■ Your instructions ■
Character for character, give back every line below.

*** Exercise input Section Begins ***

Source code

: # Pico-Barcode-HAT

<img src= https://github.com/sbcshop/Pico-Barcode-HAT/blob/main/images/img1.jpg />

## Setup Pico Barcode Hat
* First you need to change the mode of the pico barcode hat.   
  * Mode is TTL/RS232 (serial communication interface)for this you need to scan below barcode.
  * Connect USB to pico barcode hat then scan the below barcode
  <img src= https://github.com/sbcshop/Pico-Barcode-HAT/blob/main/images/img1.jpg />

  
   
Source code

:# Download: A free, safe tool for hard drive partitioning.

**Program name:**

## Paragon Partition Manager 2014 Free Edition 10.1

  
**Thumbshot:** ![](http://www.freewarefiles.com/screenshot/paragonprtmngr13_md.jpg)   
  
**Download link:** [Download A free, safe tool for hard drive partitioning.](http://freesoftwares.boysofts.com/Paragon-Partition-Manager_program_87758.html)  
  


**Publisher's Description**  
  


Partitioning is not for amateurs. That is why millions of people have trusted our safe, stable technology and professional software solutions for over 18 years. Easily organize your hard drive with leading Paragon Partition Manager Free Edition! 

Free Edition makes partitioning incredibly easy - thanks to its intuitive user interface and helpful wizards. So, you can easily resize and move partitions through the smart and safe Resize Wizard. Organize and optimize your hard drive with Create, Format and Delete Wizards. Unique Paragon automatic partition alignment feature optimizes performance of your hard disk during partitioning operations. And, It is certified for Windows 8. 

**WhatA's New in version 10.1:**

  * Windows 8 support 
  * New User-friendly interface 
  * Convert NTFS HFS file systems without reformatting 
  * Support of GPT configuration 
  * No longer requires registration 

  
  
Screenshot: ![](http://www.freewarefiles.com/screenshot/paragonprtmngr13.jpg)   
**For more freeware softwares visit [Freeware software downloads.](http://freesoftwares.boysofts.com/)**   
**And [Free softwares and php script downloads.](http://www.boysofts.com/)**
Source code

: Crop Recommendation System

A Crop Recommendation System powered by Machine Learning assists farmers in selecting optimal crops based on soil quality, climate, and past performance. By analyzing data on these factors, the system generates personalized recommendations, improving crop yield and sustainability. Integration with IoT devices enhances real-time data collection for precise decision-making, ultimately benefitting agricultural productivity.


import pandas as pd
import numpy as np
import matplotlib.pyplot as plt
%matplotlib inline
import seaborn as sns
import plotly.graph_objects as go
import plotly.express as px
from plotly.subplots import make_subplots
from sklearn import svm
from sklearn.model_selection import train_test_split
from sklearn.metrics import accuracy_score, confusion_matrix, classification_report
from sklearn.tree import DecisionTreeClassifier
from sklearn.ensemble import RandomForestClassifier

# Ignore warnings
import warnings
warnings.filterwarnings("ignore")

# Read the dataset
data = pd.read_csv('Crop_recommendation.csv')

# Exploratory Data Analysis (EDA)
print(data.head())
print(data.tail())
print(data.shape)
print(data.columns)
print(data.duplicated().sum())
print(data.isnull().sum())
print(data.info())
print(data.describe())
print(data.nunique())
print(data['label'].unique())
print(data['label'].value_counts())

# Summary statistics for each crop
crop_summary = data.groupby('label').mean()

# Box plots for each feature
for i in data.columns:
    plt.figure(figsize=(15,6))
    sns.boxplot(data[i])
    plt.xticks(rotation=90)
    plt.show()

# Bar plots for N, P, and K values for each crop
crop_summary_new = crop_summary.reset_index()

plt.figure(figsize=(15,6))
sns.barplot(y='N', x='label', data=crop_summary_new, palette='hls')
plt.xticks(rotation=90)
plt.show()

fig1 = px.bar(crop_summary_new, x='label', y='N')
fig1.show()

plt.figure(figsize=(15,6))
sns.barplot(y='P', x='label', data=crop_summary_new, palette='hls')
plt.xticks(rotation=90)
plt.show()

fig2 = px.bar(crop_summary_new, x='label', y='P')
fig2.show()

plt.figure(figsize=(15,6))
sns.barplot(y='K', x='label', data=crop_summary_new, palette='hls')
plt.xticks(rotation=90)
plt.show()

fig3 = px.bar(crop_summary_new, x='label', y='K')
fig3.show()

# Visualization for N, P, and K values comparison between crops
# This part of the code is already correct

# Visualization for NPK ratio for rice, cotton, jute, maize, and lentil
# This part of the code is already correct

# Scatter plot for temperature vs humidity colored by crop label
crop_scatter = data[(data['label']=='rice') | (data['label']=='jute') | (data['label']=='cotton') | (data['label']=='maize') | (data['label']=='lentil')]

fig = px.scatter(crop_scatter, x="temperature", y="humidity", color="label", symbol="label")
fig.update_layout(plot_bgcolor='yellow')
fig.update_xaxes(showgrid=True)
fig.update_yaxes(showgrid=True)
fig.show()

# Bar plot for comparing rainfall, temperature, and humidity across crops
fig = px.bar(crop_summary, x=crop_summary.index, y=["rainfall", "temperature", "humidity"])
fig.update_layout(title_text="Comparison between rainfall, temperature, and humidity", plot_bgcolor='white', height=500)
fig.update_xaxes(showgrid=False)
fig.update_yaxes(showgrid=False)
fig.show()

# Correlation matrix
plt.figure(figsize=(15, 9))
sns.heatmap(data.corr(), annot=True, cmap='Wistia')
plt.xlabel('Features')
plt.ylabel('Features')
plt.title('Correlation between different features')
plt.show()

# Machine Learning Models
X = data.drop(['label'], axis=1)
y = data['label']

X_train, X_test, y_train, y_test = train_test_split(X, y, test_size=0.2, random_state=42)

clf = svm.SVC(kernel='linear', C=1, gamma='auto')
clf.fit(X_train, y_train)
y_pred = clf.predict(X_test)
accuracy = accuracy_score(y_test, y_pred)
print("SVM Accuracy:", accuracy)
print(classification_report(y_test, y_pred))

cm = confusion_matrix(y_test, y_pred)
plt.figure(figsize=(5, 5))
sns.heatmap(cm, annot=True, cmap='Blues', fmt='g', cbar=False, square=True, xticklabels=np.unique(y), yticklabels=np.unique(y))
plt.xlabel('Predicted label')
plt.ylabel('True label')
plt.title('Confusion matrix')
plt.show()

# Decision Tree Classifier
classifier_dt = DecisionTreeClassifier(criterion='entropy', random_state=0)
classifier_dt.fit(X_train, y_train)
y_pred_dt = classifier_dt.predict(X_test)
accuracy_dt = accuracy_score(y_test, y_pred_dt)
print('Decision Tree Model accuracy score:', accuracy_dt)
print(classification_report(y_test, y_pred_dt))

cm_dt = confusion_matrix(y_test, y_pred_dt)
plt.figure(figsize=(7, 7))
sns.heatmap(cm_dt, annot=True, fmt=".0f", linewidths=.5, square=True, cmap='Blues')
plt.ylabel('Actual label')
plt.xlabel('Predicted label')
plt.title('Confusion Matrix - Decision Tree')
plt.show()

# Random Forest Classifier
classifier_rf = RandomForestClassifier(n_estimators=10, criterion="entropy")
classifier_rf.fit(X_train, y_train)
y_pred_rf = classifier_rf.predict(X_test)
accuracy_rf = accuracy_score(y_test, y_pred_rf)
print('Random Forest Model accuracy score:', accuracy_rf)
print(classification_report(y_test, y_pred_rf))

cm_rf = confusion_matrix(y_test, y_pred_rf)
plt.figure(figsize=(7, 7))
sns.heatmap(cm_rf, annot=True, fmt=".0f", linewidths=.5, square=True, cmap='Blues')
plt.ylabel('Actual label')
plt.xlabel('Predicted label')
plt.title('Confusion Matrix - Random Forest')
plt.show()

*** Exercise input Section Ends ***

■ Result of the task ■
Source code

: # Pico-Barcode-HAT

<img src= https://github.com/sbcshop/Pico-Barcode-HAT/blob/main/images/img1.jpg />

## Setup Pico Barcode Hat
* First you need to change the mode of the pico barcode hat.   
  * Mode is TTL/RS232 (serial communication interface)for this you need to scan below barcode.
  * Connect USB to pico barcode hat then scan the below barcode
  <img src= https://github.com/sbcshop/Pico-Barcode-HAT/blob/main/images/img1.jpg />

  
   
Source code

:# Download: A free, safe tool for hard drive partitioning.

**Program name:**

## Paragon Partition Manager 2014 Free Edition 10.1

  
**Thumbshot:** ![](http://www.freewarefiles.com/screenshot/paragonprtmngr13_md.jpg)   
  
**Download link:** [Download A free, safe tool for hard drive partitioning.](http://freesoftwares.boysofts.com/Paragon-Partition-Manager_program_87758.html)  
  


**Publisher's Description**  
  


Partitioning is not for amateurs. That is why millions of people have trusted our safe, stable technology and professional software solutions for over 18 years. Easily organize your hard drive with leading Paragon Partition Manager Free Edition! 

Free Edition makes partitioning incredibly easy - thanks to its intuitive user interface and helpful wizards. So, you can easily resize and move partitions through the smart and safe Resize Wizard. Organize and optimize your hard drive with Create, Format and Delete Wizards. Unique Paragon automatic partition alignment feature optimizes performance of your hard disk during partitioning operations. And, It is certified for Windows 8. 

**WhatA's New in version 10.1:**

  * Windows 8 support 
  * New User-friendly interface 
  * Convert NTFS HFS file systems without reformatting 
  * Support of GPT configuration 
  * No longer requires registration 

  
  
Screenshot: ![](http://www.freewarefiles.com/screenshot/paragonprtmngr13.jpg)   
**For more freeware softwares visit [Freeware software downloads.](http://freesoftwares.boysofts.com/)**   
**And [Free softwares and php script downloads.](http://www.boysofts.com/)**
Source code

: Crop Recommendation System

A Crop Recommendation System powered by Machine Learning assists farmers in selecting optimal crops based on soil quality, climate, and past performance. By analyzing data on these factors, the system generates personalized recommendations, improving crop yield and sustainability. Integration with IoT devices enhances real-time data collection for precise decision-making, ultimately benefitting agricultural productivity.


import pandas as pd
import numpy as np
import matplotlib.pyplot as plt
%matplotlib inline
import seaborn as sns
import plotly.graph_objects as go
import plotly.express as px
from plotly.subplots import make_subplots
from sklearn import svm
from sklearn.model_selection import train_test_split
from sklearn.metrics import accuracy_score, confusion_matrix, classification_report
from sklearn.tree import DecisionTreeClassifier
from sklearn.ensemble import RandomForestClassifier

# Ignore warnings
import warnings
warnings.filterwarnings("ignore")

# Read the dataset
data = pd.read_csv('Crop_recommendation.csv')

# Exploratory Data Analysis (EDA)
print(data.head())
print(data.tail())
print(data.shape)
print(data.columns)
print(data.duplicated().sum())
print(data.isnull().sum())
print(data.info())
print(data.describe())
print(data.nunique())
print(data['label'].unique())
print(data['label'].value_counts())

# Summary statistics for each crop
crop_summary = data.groupby('label').mean()

# Box plots for each feature
for i in data.columns:
    plt.figure(figsize=(15,6))
    sns.boxplot(data[i])
    plt.xticks(rotation=90)
    plt.show()

# Bar plots for N, P, and K values for each crop
crop_summary_new = crop_summary.reset_index()

plt.figure(figsize=(15,6))
sns.barplot(y='N', x='label', data=crop_summary_new, palette='hls')
plt.xticks(rotation=90)
plt.show()

fig1 = px.bar(crop_summary_new, x='label', y='N')
fig1.show()

plt.figure(figsize=(15,6))
sns.barplot(y='P', x='label', data=crop_summary_new, palette='hls')
plt.xticks(rotation=90)
plt.show()

fig2 = px.bar(crop_summary_new, x='label', y='P')
fig2.show()

plt.figure(figsize=(15,6))
sns.barplot(y='K', x='label', data=crop_summary_new, palette='hls')
plt.xticks(rotation=90)
plt.show()

fig3 = px.bar(crop_summary_new, x='label', y='K')
fig3.show()

# Visualization for N, P, and K values comparison between crops
# This part of the code is already correct

# Visualization for NPK ratio for rice, cotton, jute, maize, and lentil
# This part of the code is already correct

# Scatter plot for temperature vs humidity colored by crop label
crop_scatter = data[(data['label']=='rice') | (data['label']=='jute') | (data['label']=='cotton') | (data['label']=='maize') | (data['label']=='lentil')]

fig = px.scatter(crop_scatter, x="temperature", y="humidity", color="label", symbol="label")
fig.update_layout(plot_bgcolor='yellow')
fig.update_xaxes(showgrid=True)
fig.update_yaxes(showgrid=True)
fig.show()

# Bar plot for comparing rainfall, temperature, and humidity across crops
fig = px.bar(crop_summary, x=crop_summary.index, y=["rainfall", "temperature", "humidity"])
fig.update_layout(title_text="Comparison between rainfall, temperature, and humidity", plot_bgcolor='white', height=500)
fig.update_xaxes(showgrid=False)
fig.update_yaxes(showgrid=False)
fig.show()

# Correlation matrix
plt.figure(figsize=(15, 9))
sns.heatmap(data.corr(), annot=True, cmap='Wistia')
plt.xlabel('Features')
plt.ylabel('Features')
plt.title('Correlation between different features')
plt.show()

# Machine Learning Models
X = data.drop(['label'], axis=1)
y = data['label']

X_train, X_test, y_train, y_test = train_test_split(X, y, test_size=0.2, random_state=42)

clf = svm.SVC(kernel='linear', C=1, gamma='auto')
clf.fit(X_train, y_train)
y_pred = clf.predict(X_test)
accuracy = accuracy_score(y_test, y_pred)
print("SVM Accuracy:", accuracy)
print(classification_report(y_test, y_pred))

cm = confusion_matrix(y_test, y_pred)
plt.figure(figsize=(5, 5))
sns.heatmap(cm, annot=True, cmap='Blues', fmt='g', cbar=False, square=True, xticklabels=np.unique(y), yticklabels=np.unique(y))
plt.xlabel('Predicted label')
plt.ylabel('True label')
plt.title('Confusion matrix')
plt.show()

# Decision Tree Classifier
classifier_dt = DecisionTreeClassifier(criterion='entropy', random_state=0)
classifier_dt.fit(X_train, y_train)
y_pred_dt = classifier_dt.predict(X_test)
accuracy_dt = accuracy_score(y_test, y_pred_dt)
print('Decision Tree Model accuracy score:', accuracy_dt)
print(classification_report(y_test, y_pred_dt))

cm_dt = confusion_matrix(y_test, y_pred_dt)
plt.figure(figsize=(7, 7))
sns.heatmap(cm_dt, annot=True, fmt=".0f", linewidths=.5, square=True, cmap='Blues')
plt.ylabel('Actual label')
plt.xlabel('Predicted label')
plt.title('Confusion Matrix - Decision Tree')
plt.show()

# Random Forest Classifier
classifier_rf = RandomForestClassifier(n_estimators=10, criterion="entropy")
classifier_rf.fit(X_train, y_train)
y_pred_rf = classifier_rf.predict(X_test)
accuracy_rf = accuracy_score(y_test, y_pred_rf)
print('Random Forest Model accuracy score:', accuracy_rf)
print(classification_report(y_test, y_pred_rf))

cm_rf = confusion_matrix(y_test, y_pred_rf)
plt.figure(figsize=(7, 7))
sns.heatmap(cm_rf, annot=True, fmt=".0f", linewidths=.5, square=True, cmap='Blues')
plt.ylabel('Actual label')
plt.xlabel('Predicted label')
plt.title('Confusion Matrix - Random Forest')
plt.show()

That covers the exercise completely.